STAR ATTRACTION: Colin Firth is just one of the many celebrities who have visited the Corinthia
JILL STARLEY-GRAINGER checks in to London's hottest new luxury hotel, set in a grand Victorian building in Whitehall with views across the Thames
IS THAT Mr Big in the corner?" I whisper to my husband, Tim, who looks at me quizzically. "You know, from Sex And The City." He glances over but we can't decide without resorting to staring, which would be rude in the intimate space of the Corinthia Hotel's Bassoon Bar.
Given the roster of celebrities (Colin Firth, Jemima Khan, Cuba Gooding Jr) who have been snapped entering the swish five-star hotel since its grand opening last month, our fellow drinker could well be Chris Noth.
We're distracted from further speculation, however, by the arrival of my Victorian Mojito (gin, lemon, sugar, mint, apple juice) and Tim's home-made thyme and lime soda with gin.
The Bassoon might be the smallest public space in London's newest grand hotel but it's already the busiest, with the city's most creative and (at ?5 a drink), expensive cocktail menu. Served amid Jazz-Age décor complete with 20ft-long piano bar, it's no surprise that the Bassoon is already making a big noise among Westminster MPs and office workers from Trafalgar Square, both a short stroll away.
For dinner, you can choose from The Massimo Restaurant and Oyster Bar, headed by Michelinstarred Italian chef Massimo Riccioli, and The Northall, dishing up seasonal British fare. Lunches and afternoon teas can also be taken in The Northall or in the snow-white Lobby Lounge with its atrium skylight and globe-shaped Baccarat chandelier.

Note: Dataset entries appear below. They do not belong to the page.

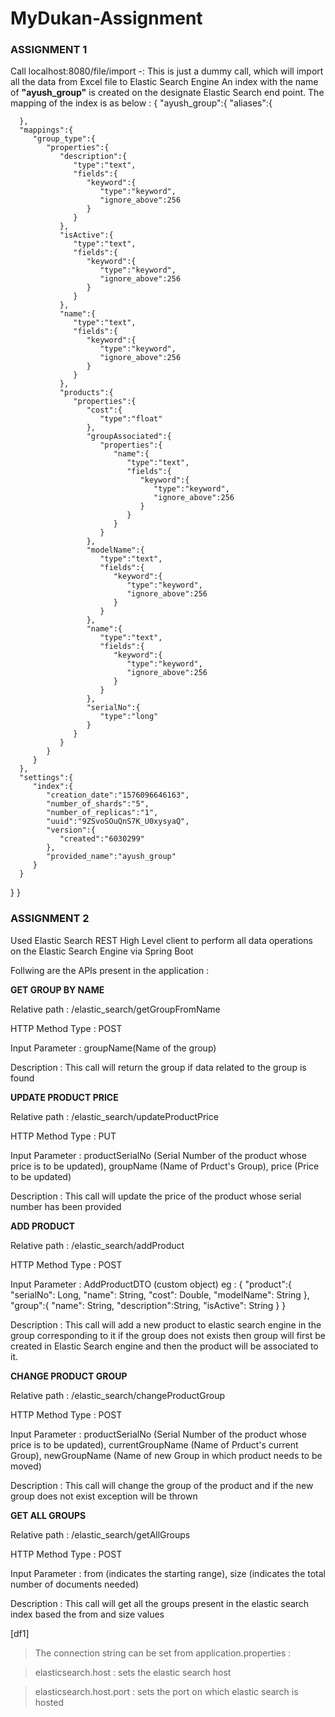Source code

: # MyDukan-Assignment

### ASSIGNMENT 1
Call localhost:8080/file/import -: This is just a dummy call, which will import all the data from Excel file to Elastic Search Engine
An index with the name of **"ayush_group"** is created on the designate Elastic Search end point.
The mapping of the index is as below :
{ 
   "ayush_group":{ 
      "aliases":{ 

      },
      "mappings":{ 
         "group_type":{ 
            "properties":{ 
               "description":{ 
                  "type":"text",
                  "fields":{ 
                     "keyword":{ 
                        "type":"keyword",
                        "ignore_above":256
                     }
                  }
               },
               "isActive":{ 
                  "type":"text",
                  "fields":{ 
                     "keyword":{ 
                        "type":"keyword",
                        "ignore_above":256
                     }
                  }
               },
               "name":{ 
                  "type":"text",
                  "fields":{ 
                     "keyword":{ 
                        "type":"keyword",
                        "ignore_above":256
                     }
                  }
               },
               "products":{ 
                  "properties":{ 
                     "cost":{ 
                        "type":"float"
                     },
                     "groupAssociated":{ 
                        "properties":{ 
                           "name":{ 
                              "type":"text",
                              "fields":{ 
                                 "keyword":{ 
                                    "type":"keyword",
                                    "ignore_above":256
                                 }
                              }
                           }
                        }
                     },
                     "modelName":{ 
                        "type":"text",
                        "fields":{ 
                           "keyword":{ 
                              "type":"keyword",
                              "ignore_above":256
                           }
                        }
                     },
                     "name":{ 
                        "type":"text",
                        "fields":{ 
                           "keyword":{ 
                              "type":"keyword",
                              "ignore_above":256
                           }
                        }
                     },
                     "serialNo":{ 
                        "type":"long"
                     }
                  }
               }
            }
         }
      },
      "settings":{ 
         "index":{ 
            "creation_date":"1576096646163",
            "number_of_shards":"5",
            "number_of_replicas":"1",
            "uuid":"9ZSvoSOuQnS7K_U0xysyaQ",
            "version":{ 
               "created":"6030299"
            },
            "provided_name":"ayush_group"
         }
      }
   }
}


### ASSIGNMENT 2

Used Elastic Search REST High Level client to perform all data operations on the Elastic Search Engine via Spring Boot

Follwing are the APIs present in the application :

**GET GROUP BY NAME**

Relative path : /elastic_search/getGroupFromName

HTTP Method Type : POST

Input Parameter : groupName(Name of the group)

Description : This call will return the group if data related to the group is found


**UPDATE PRODUCT PRICE**

Relative path : /elastic_search/updateProductPrice

HTTP Method Type : PUT

Input Parameter : productSerialNo (Serial Number of the product whose price is to be updated),
				  groupName (Name of Prduct's Group), 
				  price (Price to be updated)

Description : This call will update the price of the product whose serial number has been provided



**ADD PRODUCT**

Relative path : /elastic_search/addProduct

HTTP Method Type : POST

Input Parameter : AddProductDTO (custom object) eg : 
{
		"product":{
			"serialNo": Long,
            "name": String,
            "cost": Double,
            "modelName": String
		},
		"group":{
			"name": String,
            "description":String,
            "isActive": String
		}
}

Description : This call will add a new product to elastic search engine in the group corresponding to it if the group does not exists then group will first be 	created in Elastic Search engine and then  the product will be associated to it.


**CHANGE PRODUCT GROUP**

Relative path : /elastic_search/changeProductGroup

HTTP Method Type : POST

Input Parameter : productSerialNo (Serial Number of the product whose price is to be updated),
				  currentGroupName (Name of Prduct's current Group), 
				  newGroupName (Name of new Group in which product needs to be moved)

Description : This call will change the group of the product and if the new group does not exist exception will be thrown


**GET ALL GROUPS**

Relative path : /elastic_search/getAllGroups

HTTP Method Type : POST

Input Parameter : from (indicates the starting range),
				  size (indicates the total number of documents needed)

Description : This call will get all the groups present in the elastic search index based the from and size values


[df1]
> The connection string can be set from application.properties :

> elasticsearch.host : sets the elastic search host

> elasticsearch.host.port : sets the port on which elastic search is hosted

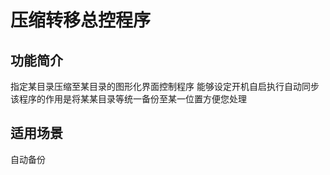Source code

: # 压缩转移总控程序

## 功能简介
指定某目录压缩至某目录的图形化界面控制程序
能够设定开机自启执行自动同步
该程序的作用是将某某目录等统一备份至某一位置方便您处理

## 适用场景
自动备份

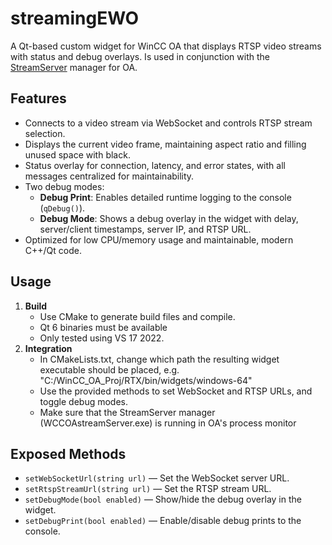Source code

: # streamingEWO

A Qt-based custom widget for WinCC OA that displays RTSP video streams with status and debug overlays.
Is used in conjunction with the [StreamServer](https://github.com/TorjusNOV/StreamServer) manager for OA.
## Features
- Connects to a video stream via WebSocket and controls RTSP stream selection.
- Displays the current video frame, maintaining aspect ratio and filling unused space with black.
- Status overlay for connection, latency, and error states, with all messages centralized for maintainability.
- Two debug modes:
  - **Debug Print**: Enables detailed runtime logging to the console (`qDebug()`).
  - **Debug Mode**: Shows a debug overlay in the widget with delay, server/client timestamps, server IP, and RTSP URL.
- Optimized for low CPU/memory usage and maintainable, modern C++/Qt code.

## Usage
1. **Build**
   - Use CMake to generate build files and compile.
   - Qt 6 binaries must be available
   - Only tested using VS 17 2022.
2. **Integration**
   - In CMakeLists.txt, change which path the resulting widget executable should be placed, e.g. "C:/WinCC_OA_Proj/RTX/bin/widgets/windows-64" 
   - Use the provided methods to set WebSocket and RTSP URLs, and toggle debug modes.
   - Make sure that the StreamServer manager (WCCOAstreamServer.exe) is running in OA's process monitor 

## Exposed Methods
- `setWebSocketUrl(string url)` — Set the WebSocket server URL.
- `setRtspStreamUrl(string url)` — Set the RTSP stream URL.
- `setDebugMode(bool enabled)` — Show/hide the debug overlay in the widget.
- `setDebugPrint(bool enabled)` — Enable/disable debug prints to the console.
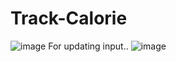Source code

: # Track-Calorie
![image](https://user-images.githubusercontent.com/53392598/70806453-5d657a00-1de1-11ea-820c-452049a50ac8.png)
For updating input..
![image](https://user-images.githubusercontent.com/53392598/70806531-9271cc80-1de1-11ea-8cdd-7be9ca6a0cb1.png)

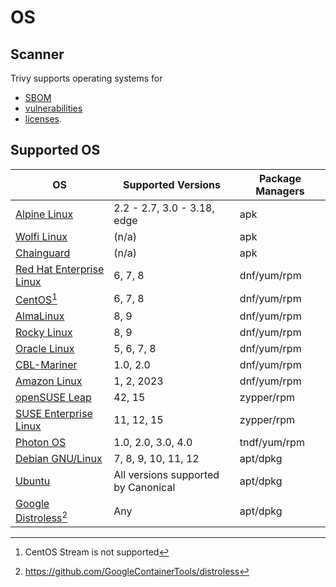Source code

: # OS

## Scanner
Trivy supports operating systems for 

- [SBOM][sbom]
- [vulnerabilities][vuln]
- [licenses][license].

## Supported OS 

| OS                                     | Supported Versions                  | Package Managers |
| -------------------------------------- | ----------------------------------- | ---------------- |
| [Alpine Linux](alpine.md)              | 2.2 - 2.7, 3.0 - 3.18, edge         | apk              |
| [Wolfi Linux](wolfi.md)                | (n/a)                               | apk              |
| [Chainguard](chainguard.md)            | (n/a)                               | apk              |
| [Red Hat Enterprise Linux](rhel.md)    | 6, 7, 8                             | dnf/yum/rpm      |
| [CentOS](centos.md)[^1]                | 6, 7, 8                             | dnf/yum/rpm      |
| [AlmaLinux](alma.md)                   | 8, 9                                | dnf/yum/rpm      |
| [Rocky Linux](rocky.md)                | 8, 9                                | dnf/yum/rpm      |
| [Oracle Linux](oracle.md)              | 5, 6, 7, 8                          | dnf/yum/rpm      |
| [CBL-Mariner](mariner.md)              | 1.0, 2.0                            | dnf/yum/rpm      |
| [Amazon Linux](amazon.md)              | 1, 2, 2023                          | dnf/yum/rpm      |
| [openSUSE Leap](suse.md)               | 42, 15                              | zypper/rpm       |
| [SUSE Enterprise Linux](suse.md)       | 11, 12, 15                          | zypper/rpm       |
| [Photon OS](photon.md)                 | 1.0, 2.0, 3.0, 4.0                  | tndf/yum/rpm     |
| [Debian GNU/Linux](debian.md)          | 7, 8, 9, 10, 11, 12                 | apt/dpkg         |
| [Ubuntu](ubuntu.md)                    | All versions supported by Canonical | apt/dpkg         |
| [Google Distroless](distroless.md)[^2] | Any                                 | apt/dpkg         |

[^1]: CentOS Stream is not supported 
[^2]: https://github.com/GoogleContainerTools/distroless


[sbom]: ../../supply-chain/sbom.md
[vuln]: ../../scanner/vulnerability/index.md
[license]: ../../scanner/license.md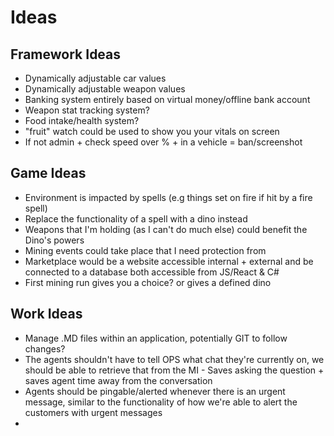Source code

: # Ideas
## Framework Ideas
* Dynamically adjustable car values
* Dynamically adjustable weapon values
* Banking system entirely based on virtual money/offline bank account
* Weapon stat tracking system?
* Food intake/health system?
* "fruit" watch could be used to show you your vitals on screen
* If not admin + check speed over % + in a vehicle = ban/screenshot

## Game Ideas
* Environment is impacted by spells (e.g things set on fire if hit by a fire spell)
* Replace the functionality of a spell with a dino instead
* Weapons that I'm holding (as I can't do much else) could benefit the Dino's powers
* Mining events could take place that I need protection from
* Marketplace would be a website accessible internal + external and be connected to a database both accessible from JS/React & C#
* First mining run gives you a choice? or gives a defined dino

## Work Ideas
* Manage .MD files within an application, potentially GIT to follow changes?
* The agents shouldn't have to tell OPS what chat they're currently on, we should be able to retrieve that from the MI - Saves asking the question + saves agent time away from the conversation
* Agents should be pingable/alerted whenever there is an urgent message, similar to the functionality of how we're able to alert the customers with urgent messages
* 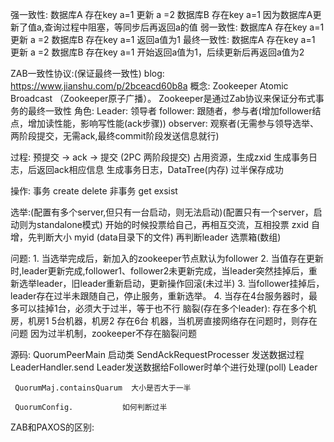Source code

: 强一致性:
数据库A  存在key a=1     更新 a =2
数据库B  存在key a=1     因为数据库A更新了值a,查询过程中阻塞，等同步后再返回a的值
弱一致性:
数据库A  存在key a=1     更新 a =2
数据库B  存在key a=1     返回a值为1
最终一致性:
数据库A  存在key a=1     更新 a =2
数据库B  存在key a=1     开始返回a值为1，后续更新后再返回a值为2


ZAB一致性协议:(保证最终一致性)
blog: https://www.jianshu.com/p/2bceacd60b8a
概念:
    Zookeeper Atomic Broadcast （Zookeeper原子广播）。
    Zookeeper是通过Zab协议来保证分布式事务的最终一致性
角色:
    Leader: 领导者
    follower: 跟随者，参与者(增加follower结点，增加读性能，影响写性能(ack步骤))
    observer: 观察者(无需参与领导选举、两阶段提交，无需ack,最终commit阶段发送信息就行)

过程:
     预提交       ->                   ack             ->          提交 (2PC 两阶段提交)
  占用资源，生成zxid                生成事务日志，后返回ack相应信息
  生成事务日志，DataTree(内存)         过半保存成功

操作:
    事务 create delete
    非事务 get exsist

选举:(配置有多个server,但只有一台启动，则无法启动)(配置只有一个server，启动则为standalone模式)
    开始的时候投票给自己，再相互交流，互相投票
    zxid 自增，先判断大小
    myid (data目录下的文件) 再判断leader
    选票箱(数组)

问题:
    1. 当选举完成后，新加入的zookeeper节点默认为follower
    2. 当值存在更新时,leader更新完成,follower1、follower2未更新完成，当leader突然挂掉后，重新选举leader，旧leader重新启动，更新操作回滚(未过半)
    3. 当follower挂掉后，leader存在过半未跟随自己，停止服务，重新选举。
    4. 当存在4台服务器时，最多可以挂掉1台，必须大于过半，等于也不行
    脑裂(存在多个leader):
       存在多个机房，机房1  5台机器，机房2 存在6台 机器，当机房直接网络存在问题时，则存在问题
       因为过半机制，zookeeper不存在脑裂问题

源码:
     QuorumPeerMain 启动类
     SendAckRequestProcesser  发送数据过程
     LeaderHandler.send       Leader发送数据给Follower时单个进行处理(poll)
     Leader

     QuorumMaj.containsQuarum  大小是否大于一半

     QuorumConfig.           如何判断过半
ZAB和PAXOS的区别:
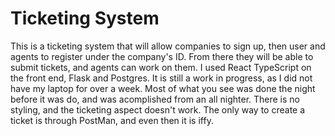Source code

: 
# Ticketing System

This is a ticketing system that will allow companies to sign up, then user and agents to register under the company's ID. From there they will be able to submit tickets, and agents can work on them. I used React TypeScript on the front end, Flask and Postgres. It is still a work in progress, as I did not have my laptop for over a week. Most of what you see was done the night before it was do, and was acomplished from an all nighter. There is no styling, and the ticketing aspect doesn't work. The only way to create a ticket is through PostMan, and even then it is iffy. 

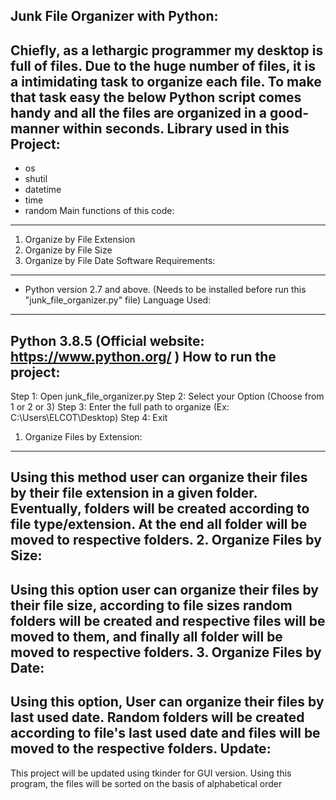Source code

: Junk File Organizer with Python:
---------------------------------------
Chiefly, as a lethargic programmer my desktop is full of files. Due to the huge number of files, it is a
intimidating task to organize each file. To make that task easy the below Python script comes handy
and all the files are organized in a good-manner within seconds.
Library used in this Project:
-------------------------------------
* os
* shutil
* datetime
* time
* random
Main functions of this code:
-------------------------------------
1. Organize by File Extension
2. Organize by File Size
3. Organize by File Date
Software Requirements:
------------------------------
* Python version 2.7 and above. (Needs to be installed before run this "junk_file_organizer.py" file)
Language Used:
--------------------------
Python 3.8.5 (Official website: https://www.python.org/ )
How to run the project:
-----------------------------
Step 1: Open junk_file_organizer.py
Step 2: Select your Option (Choose from 1 or 2 or 3)
Step 3: Enter the full path to organize (Ex: C:\Users\ELCOT\Desktop)
Step 4: Exit
1. Organize Files by Extension:
-------------------------------------
Using this method user can organize their files by their file extension in a given folder. Eventually,
folders will be created according to file type/extension. At the end all folder will be moved to
respective folders.
2. Organize Files by Size:
-----------------------------
Using this option user can organize their files by their file size, according to file sizes random folders
will be created and respective files will be moved to them, and finally all folder will be moved to
respective folders.
3. Organize Files by Date:
-------------------------------
Using this option, User can organize their files by last used date. Random folders will be created
according to file's last used date and files will be moved to the respective folders.
Update:
----------
This project will be updated using tkinder for GUI version.
Using this program, the files will be sorted on the basis of alphabetical order
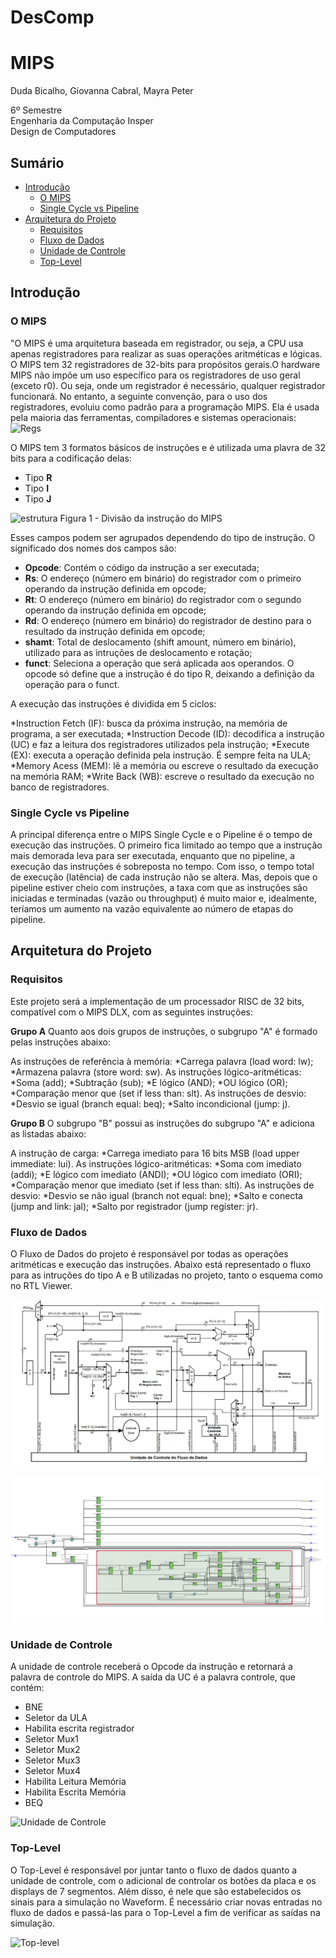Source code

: # DesComp
# MIPS
Duda Bicalho, Giovanna Cabral, Mayra Peter

6º Semestre  
Engenharia da Computação Insper  
Design de Computadores

## Sumário

* [Introdução](#introdução)
  * [O MIPS](#o-mips)
  * [Single Cycle vs Pipeline](#single-cycle-vs-pipeline)
* [Arquitetura do Projeto](#arquitetura-do-projeto)
  * [Requisitos](#requisitos)
  * [Fluxo de Dados](#fluxo-de-dados)
  * [Unidade de Controle](#unidade-de-controle)
  * [Top-Level](#top-level)

## Introdução
### O MIPS

"O MIPS é uma arquitetura baseada em registrador, ou seja, a CPU usa apenas registradores para realizar as suas operações aritméticas e lógicas. O MIPS tem 32 registradores de 32-bits para propósitos gerais.O hardware MIPS não impõe um uso específico para os registradores de uso geral (exceto r0). Ou seja, onde um registrador é necessário, qualquer registrador funcionará. No entanto, a seguinte convenção, para o uso dos registradores, evoluiu como padrão para a programação MIPS. Ela é usada pela maioria das ferramentas, compiladores e sistemas operacionais: 
![Regs](https://regs.png)

O MIPS tem 3 formatos básicos de instruções e é utilizada uma plavra de 32 bits para a codificação delas:
* Tipo **R** 
*  Tipo **I** 
* Tipo **J** 

![estrutura](estrutura)
Figura 1 - Divisão da instrução do MIPS

Esses campos podem ser agrupados dependendo do tipo de instrução. O significado dos nomes dos campos são:
* **Opcode**: Contém o código da instrução a ser executada;
* **Rs**:  O endereço (número em binário) do registrador com o primeiro operando da instrução definida em opcode;
* **Rt**: O endereço (número em binário) do registrador com o segundo operando da instrução definida em opcode;
* **Rd**: O endereço (número em binário) do registrador de destino para o resultado da instrução definida em opcode;
* **shamt**: Total de deslocamento (shift amount, número em binário), utilizado para as intruções de deslocamento e rotação;
* **funct**: Seleciona a operação que será aplicada aos operandos. O opcode só define que a instrução é do tipo R, deixando a definição da operação para o funct.

A execução das instruções é dividida em 5 ciclos:

*Instruction Fetch (IF): busca da próxima instrução, na memória de programa, a ser executada;
*Instruction Decode (ID): decodifica a instrução (UC) e faz a leitura dos registradores utilizados pela instrução;
*Execute (EX): executa a operação definida pela instrução. É sempre feita na ULA;
*Memory Acess (MEM): lê a memória ou escreve o resultado da execução na memória RAM;
*Write Back (WB): escreve o resultado da execução no banco de registradores.


### Single Cycle vs Pipeline

A principal diferença entre o MIPS Single Cycle e o Pipeline é o tempo de execução das instruções. O primeiro fica limitado ao tempo que a instrução mais demorada leva para ser executada, enquanto que no pipeline, a execução das instruções é sobreposta no tempo. Com isso, o tempo total de execução (latência) de cada instrução não se altera. Mas, depois que o pipeline estiver cheio com instruções, a taxa com que as instruções são iniciadas e terminadas (vazão ou throughput) é muito maior e, idealmente, teríamos um aumento na vazão equivalente ao número de etapas do pipeline.


## Arquitetura do Projeto
### Requisitos

Este projeto será a implementação de um processador RISC de 32 bits, compatível com o MIPS DLX, com as seguintes instruções:

**Grupo A**
Quanto aos dois grupos de instruções, o subgrupo "A" é formado pelas instruções abaixo:

As instruções de referência à memória:
*Carrega palavra (load word: lw);
*Armazena palavra (store word: sw).
As instruções lógico-aritméticas:
*Soma (add);
*Subtração (sub);
*E lógico (AND);
*OU lógico (OR);
*Comparação menor que (set if less than: slt).
As instruções de desvio:
*Desvio se igual (branch equal: beq);
*Salto incondicional (jump: j).

**Grupo B**
O subgrupo "B" possui as instruções do subgrupo "A" e adiciona as listadas abaixo:

A instrução de carga:
*Carrega imediato para 16 bits MSB (load upper immediate: lui).
As instruções lógico-aritméticas:
*Soma com imediato (addi);
*E lógico com imediato (ANDI);
*OU lógico com imediato (ORI);
*Comparação menor que imediato (set if less than: slti).
As instruções de desvio:
*Desvio se não igual (branch not equal: bne);
*Salto e conecta (jump and link: jal);
*Salto por registrador (jump register: jr).

### Fluxo de Dados
O Fluxo de Dados do projeto é responsável por todas as operações aritméticas e execução das instruções. Abaixo está representado o fluxo para as intruções do tipo A e B utilizadas no projeto, tanto o esquema como no RTL Viewer. 

![Fluxo de Dados](fluxo_dados.png)

![Fluxo de Dados](rtl_viewer.png)

### Unidade de Controle
A unidade de controle receberá o Opcode da instrução e retornará a palavra de controle do MIPS. A saída da UC é a palavra controle, que contém:
* BNE
* Seletor da ULA
* Habilita escrita registrador
* Seletor Mux1
* Seletor Mux2
* Seletor Mux3
* Seletor Mux4
* Habilita Leitura Memória
* Habilita Escrita Memória
* BEQ

![Unidade de Controle](unidade_controle)

### Top-Level
O Top-Level é responsável por juntar tanto o fluxo de dados quanto a unidade de controle, com o adicional de controlar os botões da placa e os displays de 7 segmentos. Além disso, é nele que são estabelecidos os sinais para a simulação no Waveform. É necessário criar novas entradas no fluxo de dados e passá-las para o Top-Level a fim de verificar as saídas na simulação.

![Top-level](top_level)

The Northall's soaring neo-classical ceilings, double-height windows and elegant grand-caf?style win us over. While we're waiting for a table, we grab a seat in its spacious bar dominated by a square Victorian island counter, flanked by a dozen white-leather barstools and 20 two-person tables.
Cocktails here are classic and less pricey and there's an extensive list of wines by the glass.
Bigging up its "seasonal British" ethos, most dishes on the menu list their provenance. Tim's warm salad of smoked eel with house piccalilli is moreish, with the rich, smoky fish flavour balanced by the piquant, chunky relish. My softly cooked organic egg mayonnaise, watercress salad and celeriac salt, however, leaves much to be desired.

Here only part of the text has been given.